Vass tilted his head. "You say that as if you matter."

"I do," she said calmly.

Vass blinked.

Not because of her tone.

Because of what she said next.

"You want leverage? Here it is: The Regent sent me."

For the first time, Moritz Vass's expression broke.

Just slightly.

But enough.

He went still.

Leonardo froze, eyes snapping to hers.

"What?" he whispered.

Amira didn't look away from Vass.

"You heard me. The Regent sent me. And he knows you're meeting Leonardo. He knows you want to claim him. And he knows you're planning to use him."

A small silence followed.

Then Vass slowly exhaled.

"So the old king still watches," he murmured.

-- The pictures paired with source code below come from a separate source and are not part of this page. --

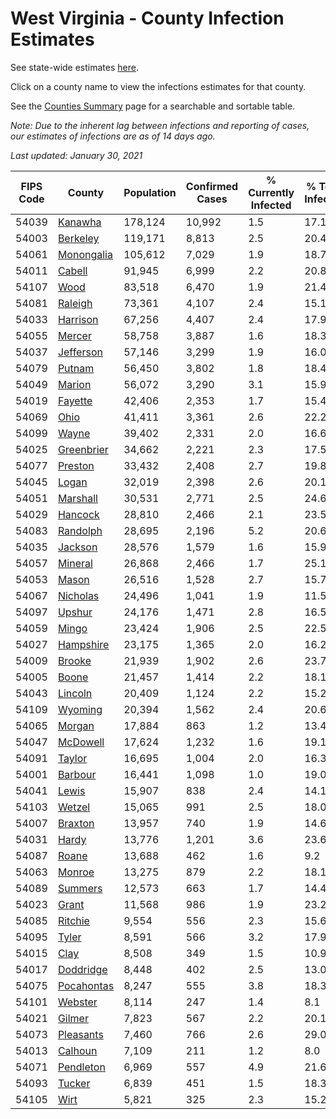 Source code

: # West Virginia - County Infection Estimates

See state-wide estimates [here](/infections/us-wv).

Click on a county name to view the infections estimates for that county.

See the [Counties Summary](/infections/summary-counties) page for a searchable and sortable table.

*Note: Due to the inherent lag between infections and reporting of cases, our estimates of infections are as of 14 days ago.*

*Last updated: January 30, 2021*

|   FIPS Code |                   County |   Population |   Confirmed Cases |   % Currently Infected |   % Total Infected |
|-------------|--------------------------|--------------|-------------------|------------------------|--------------------|
|       54039 |       [Kanawha](kanawha) |      178,124 |            10,992 |                    1.5 |               17.1 |
|       54003 |     [Berkeley](berkeley) |      119,171 |             8,813 |                    2.5 |               20.4 |
|       54061 | [Monongalia](monongalia) |      105,612 |             7,029 |                    1.9 |               18.7 |
|       54011 |         [Cabell](cabell) |       91,945 |             6,999 |                    2.2 |               20.8 |
|       54107 |             [Wood](wood) |       83,518 |             6,470 |                    1.9 |               21.4 |
|       54081 |       [Raleigh](raleigh) |       73,361 |             4,107 |                    2.4 |               15.1 |
|       54033 |     [Harrison](harrison) |       67,256 |             4,407 |                    2.4 |               17.9 |
|       54055 |         [Mercer](mercer) |       58,758 |             3,887 |                    1.6 |               18.3 |
|       54037 |   [Jefferson](jefferson) |       57,146 |             3,299 |                    1.9 |               16.0 |
|       54079 |         [Putnam](putnam) |       56,450 |             3,802 |                    1.8 |               18.4 |
|       54049 |         [Marion](marion) |       56,072 |             3,290 |                    3.1 |               15.9 |
|       54019 |       [Fayette](fayette) |       42,406 |             2,353 |                    1.7 |               15.4 |
|       54069 |             [Ohio](ohio) |       41,411 |             3,361 |                    2.6 |               22.2 |
|       54099 |           [Wayne](wayne) |       39,402 |             2,331 |                    2.0 |               16.6 |
|       54025 | [Greenbrier](greenbrier) |       34,662 |             2,221 |                    2.3 |               17.5 |
|       54077 |       [Preston](preston) |       33,432 |             2,408 |                    2.7 |               19.8 |
|       54045 |           [Logan](logan) |       32,019 |             2,398 |                    2.6 |               20.1 |
|       54051 |     [Marshall](marshall) |       30,531 |             2,771 |                    2.5 |               24.6 |
|       54029 |       [Hancock](hancock) |       28,810 |             2,466 |                    2.1 |               23.5 |
|       54083 |     [Randolph](randolph) |       28,695 |             2,196 |                    5.2 |               20.6 |
|       54035 |       [Jackson](jackson) |       28,576 |             1,579 |                    1.6 |               15.9 |
|       54057 |       [Mineral](mineral) |       26,868 |             2,466 |                    1.7 |               25.1 |
|       54053 |           [Mason](mason) |       26,516 |             1,528 |                    2.7 |               15.7 |
|       54067 |     [Nicholas](nicholas) |       24,496 |             1,041 |                    1.9 |               11.5 |
|       54097 |         [Upshur](upshur) |       24,176 |             1,471 |                    2.8 |               16.5 |
|       54059 |           [Mingo](mingo) |       23,424 |             1,906 |                    2.5 |               22.5 |
|       54027 |   [Hampshire](hampshire) |       23,175 |             1,365 |                    2.0 |               16.2 |
|       54009 |         [Brooke](brooke) |       21,939 |             1,902 |                    2.6 |               23.7 |
|       54005 |           [Boone](boone) |       21,457 |             1,414 |                    2.2 |               18.1 |
|       54043 |       [Lincoln](lincoln) |       20,409 |             1,124 |                    2.2 |               15.2 |
|       54109 |       [Wyoming](wyoming) |       20,394 |             1,562 |                    2.4 |               20.6 |
|       54065 |         [Morgan](morgan) |       17,884 |               863 |                    1.2 |               13.4 |
|       54047 |     [McDowell](mcdowell) |       17,624 |             1,232 |                    1.6 |               19.1 |
|       54091 |         [Taylor](taylor) |       16,695 |             1,004 |                    2.0 |               16.3 |
|       54001 |       [Barbour](barbour) |       16,441 |             1,098 |                    1.0 |               19.0 |
|       54041 |           [Lewis](lewis) |       15,907 |               838 |                    2.4 |               14.1 |
|       54103 |         [Wetzel](wetzel) |       15,065 |               991 |                    2.5 |               18.0 |
|       54007 |       [Braxton](braxton) |       13,957 |               740 |                    1.9 |               14.6 |
|       54031 |           [Hardy](hardy) |       13,776 |             1,201 |                    3.6 |               23.6 |
|       54087 |           [Roane](roane) |       13,688 |               462 |                    1.6 |                9.2 |
|       54063 |         [Monroe](monroe) |       13,275 |               879 |                    2.2 |               18.1 |
|       54089 |       [Summers](summers) |       12,573 |               663 |                    1.7 |               14.4 |
|       54023 |           [Grant](grant) |       11,568 |               986 |                    1.9 |               23.2 |
|       54085 |       [Ritchie](ritchie) |        9,554 |               556 |                    2.3 |               15.6 |
|       54095 |           [Tyler](tyler) |        8,591 |               566 |                    3.2 |               17.9 |
|       54015 |             [Clay](clay) |        8,508 |               349 |                    1.5 |               10.9 |
|       54017 |   [Doddridge](doddridge) |        8,448 |               402 |                    2.5 |               13.0 |
|       54075 | [Pocahontas](pocahontas) |        8,247 |               555 |                    3.8 |               18.3 |
|       54101 |       [Webster](webster) |        8,114 |               247 |                    1.4 |                8.1 |
|       54021 |         [Gilmer](gilmer) |        7,823 |               567 |                    2.2 |               20.1 |
|       54073 |   [Pleasants](pleasants) |        7,460 |               766 |                    2.6 |               29.0 |
|       54013 |       [Calhoun](calhoun) |        7,109 |               211 |                    1.2 |                8.0 |
|       54071 |   [Pendleton](pendleton) |        6,969 |               557 |                    4.9 |               21.6 |
|       54093 |         [Tucker](tucker) |        6,839 |               451 |                    1.5 |               18.3 |
|       54105 |             [Wirt](wirt) |        5,821 |               325 |                    2.3 |               15.2 |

Leonardo hissed, "How did he find out?"

Amira answered, "He never lost sight of you."

Leonardo looked stunned.

Vass looked… intrigued.

And then he smiled.

"Oh, this changes everything," Vass said. "If The Regent is watching, then I can't kill either of you tonight. Unfortunate. I had such a beautiful plan."

Amira stayed very still.

"So what now?"

Vass walked slowly toward the table and poured himself a drink.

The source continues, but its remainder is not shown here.